Activity:
What you return should be each line of the data containing the string "https".

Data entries
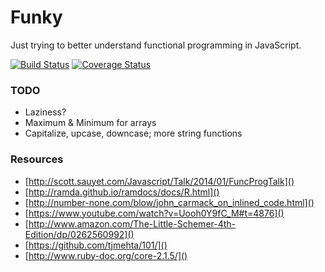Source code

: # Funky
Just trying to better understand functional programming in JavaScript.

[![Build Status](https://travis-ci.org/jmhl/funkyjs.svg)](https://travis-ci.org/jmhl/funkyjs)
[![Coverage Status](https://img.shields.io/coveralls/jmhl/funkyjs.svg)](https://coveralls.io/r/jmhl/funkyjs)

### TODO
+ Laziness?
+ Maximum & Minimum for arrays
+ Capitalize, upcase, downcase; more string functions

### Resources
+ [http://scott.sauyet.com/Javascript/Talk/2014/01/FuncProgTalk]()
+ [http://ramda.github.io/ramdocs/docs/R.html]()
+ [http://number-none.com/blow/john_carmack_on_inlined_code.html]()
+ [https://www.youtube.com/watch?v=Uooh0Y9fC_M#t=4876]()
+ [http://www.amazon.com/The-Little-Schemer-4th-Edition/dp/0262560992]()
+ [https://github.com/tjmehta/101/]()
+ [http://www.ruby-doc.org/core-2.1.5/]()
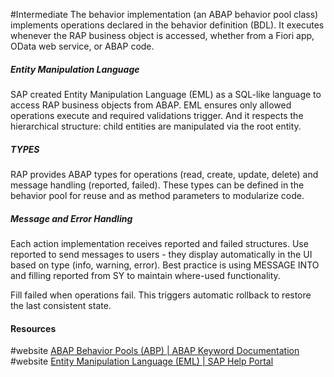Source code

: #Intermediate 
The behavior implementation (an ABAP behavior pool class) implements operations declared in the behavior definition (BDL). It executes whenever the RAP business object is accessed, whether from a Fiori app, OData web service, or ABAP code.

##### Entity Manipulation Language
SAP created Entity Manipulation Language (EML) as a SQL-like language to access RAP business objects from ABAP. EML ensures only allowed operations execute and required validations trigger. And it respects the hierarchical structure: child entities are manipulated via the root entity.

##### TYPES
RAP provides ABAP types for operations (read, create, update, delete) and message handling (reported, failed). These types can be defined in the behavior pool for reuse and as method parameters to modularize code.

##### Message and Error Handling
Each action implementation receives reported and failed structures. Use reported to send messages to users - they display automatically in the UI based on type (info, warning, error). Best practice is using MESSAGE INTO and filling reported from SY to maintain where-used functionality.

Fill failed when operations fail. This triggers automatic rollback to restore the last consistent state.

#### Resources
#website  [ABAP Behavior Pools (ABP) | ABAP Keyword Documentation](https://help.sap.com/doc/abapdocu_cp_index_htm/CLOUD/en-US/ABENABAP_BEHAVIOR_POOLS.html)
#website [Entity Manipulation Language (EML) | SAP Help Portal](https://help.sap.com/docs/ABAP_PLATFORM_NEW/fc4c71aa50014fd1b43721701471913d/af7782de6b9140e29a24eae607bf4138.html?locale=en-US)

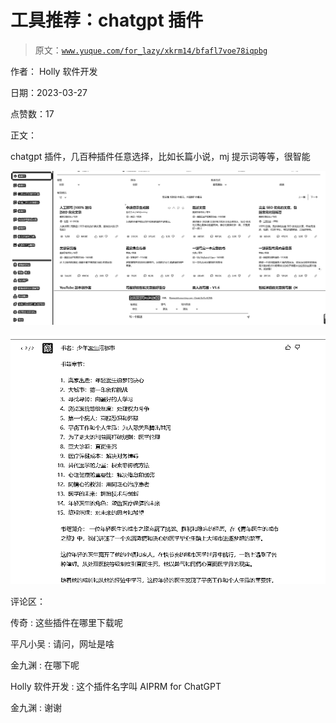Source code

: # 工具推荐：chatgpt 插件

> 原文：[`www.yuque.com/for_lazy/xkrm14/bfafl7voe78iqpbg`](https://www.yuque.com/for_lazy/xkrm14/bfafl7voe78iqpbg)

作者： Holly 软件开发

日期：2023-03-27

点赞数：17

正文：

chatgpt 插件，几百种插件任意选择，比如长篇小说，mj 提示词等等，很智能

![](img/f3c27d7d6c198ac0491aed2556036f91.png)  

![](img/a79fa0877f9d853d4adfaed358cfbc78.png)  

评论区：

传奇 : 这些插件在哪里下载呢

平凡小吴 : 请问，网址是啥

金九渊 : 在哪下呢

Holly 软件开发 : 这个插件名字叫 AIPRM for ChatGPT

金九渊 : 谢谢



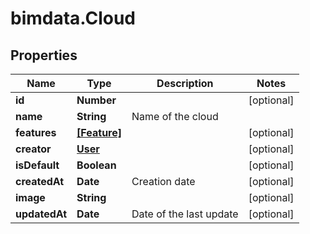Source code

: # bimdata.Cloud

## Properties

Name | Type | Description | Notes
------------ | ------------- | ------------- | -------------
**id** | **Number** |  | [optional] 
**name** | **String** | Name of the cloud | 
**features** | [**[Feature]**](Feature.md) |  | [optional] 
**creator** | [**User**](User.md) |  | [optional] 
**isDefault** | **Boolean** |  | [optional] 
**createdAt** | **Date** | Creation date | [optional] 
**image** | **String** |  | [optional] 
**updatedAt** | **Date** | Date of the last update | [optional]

Exercise response:
[![Build Status](https://travis-ci.org/jmhl/funkyjs.svg)](https://travis-ci.org/jmhl/funkyjs)
[![Coverage Status](https://img.shields.io/coveralls/jmhl/funkyjs.svg)](https://coveralls.io/r/jmhl/funkyjs)
+ [https://www.youtube.com/watch?v=Uooh0Y9fC_M#t=4876]()
+ [https://github.com/tjmehta/101/]()
#website  [ABAP Behavior Pools (ABP) | ABAP Keyword Documentation](https://help.sap.com/doc/abapdocu_cp_index_htm/CLOUD/en-US/ABENABAP_BEHAVIOR_POOLS.html)
#website [Entity Manipulation Language (EML) | SAP Help Portal](https://help.sap.com/docs/ABAP_PLATFORM_NEW/fc4c71aa50014fd1b43721701471913d/af7782de6b9140e29a24eae607bf4138.html?locale=en-US)
> 原文：[`www.yuque.com/for_lazy/xkrm14/bfafl7voe78iqpbg`](https://www.yuque.com/for_lazy/xkrm14/bfafl7voe78iqpbg)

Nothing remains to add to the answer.